Problem to solve
Up to and including the line with "<sub><b>[1]</b></sub> The <b>Compensator</b>", write out the listing from its first line, minus the pictures.

-.-.-

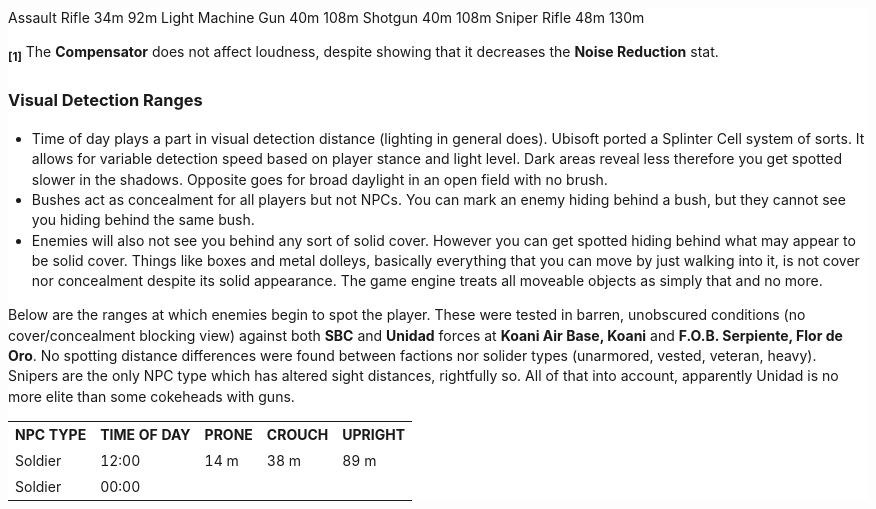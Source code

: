   <tr>
    <td>Assault Rifle</td>
    <td>34m</td>
    <td>92m</td>
  </tr>
  <tr>
    <td>Light Machine Gun</td>
    <td>40m</td>
    <td>108m</td>
  </tr>
  <tr>
    <td>Shotgun</td>
    <td>40m</td>
    <td>108m</td>
  </tr>
  <tr>
    <td>Sniper Rifle</td>
    <td>48m</td>
    <td>130m</td>
  </tr>
</table>

<sub><b>[1]</b></sub> The <b>Compensator</b> does not affect loudness, despite showing that it decreases the <b>Noise Reduction</b> stat.

### Visual Detection Ranges

<ul>
  <li>Time of day plays a part in visual detection distance (lighting in general does). Ubisoft ported a Splinter Cell system of sorts. It allows for variable detection speed based on player stance and light level. Dark areas reveal less therefore you get spotted slower in the shadows. Opposite goes for broad daylight in an open field with no brush.</li>
  <li>Bushes act as concealment for all players but not NPCs. You can mark an enemy hiding behind a bush, but they cannot see you hiding behind the same bush.</li>
  <li>Enemies will also not see you behind any sort of solid cover. However you can get spotted hiding behind what may appear to be solid cover. Things like boxes and metal dolleys, basically everything that you can move by just walking into it, is not cover nor concealment despite its solid appearance. The game engine treats all moveable objects as simply that and no more.</li>
</ul>

Below are the ranges at which enemies begin to spot the player. These were tested in barren, unobscured conditions (no cover/concealment blocking view) against both <b>SBC</b> and <b>Unidad</b> forces at <b>Koani Air Base, Koani</b> and <b>F.O.B. Serpiente, Flor de Oro</b>. No spotting distance differences were found between factions nor solider types (unarmored, vested, veteran, heavy). Snipers are the only NPC type which has altered sight distances, rightfully so. All of that into account, apparently Unidad is no more elite than some cokeheads with guns.

<table>
  <tr>
    <th scope="col">NPC TYPE</th>
    <th scope="col">TIME OF DAY</th>
    <th scope="col">PRONE</th>
    <th scope="col">CROUCH</th>
    <th scope="col">UPRIGHT</th>
  </tr>
  <tr>
    <td>Soldier</td>
    <td>12:00</td>
    <td>14 m</td>
    <td>38 m</td>
    <td>89 m</td>
  </tr>
  <tr>
    <td>Soldier</td>
    <td>00:00</td>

-.-.-

Result below
Source code

:   <tr>
    <td>Assault Rifle</td>
    <td>34m</td>
    <td>92m</td>
  </tr>
  <tr>
    <td>Light Machine Gun</td>
    <td>40m</td>
    <td>108m</td>
  </tr>
  <tr>
    <td>Shotgun</td>
    <td>40m</td>
    <td>108m</td>
  </tr>
  <tr>
    <td>Sniper Rifle</td>
    <td>48m</td>
    <td>130m</td>
  </tr>
</table>

<sub><b>[1]</b></sub> The <b>Compensator</b> does not affect loudness, despite showing that it decreases the <b>Noise Reduction</b> stat.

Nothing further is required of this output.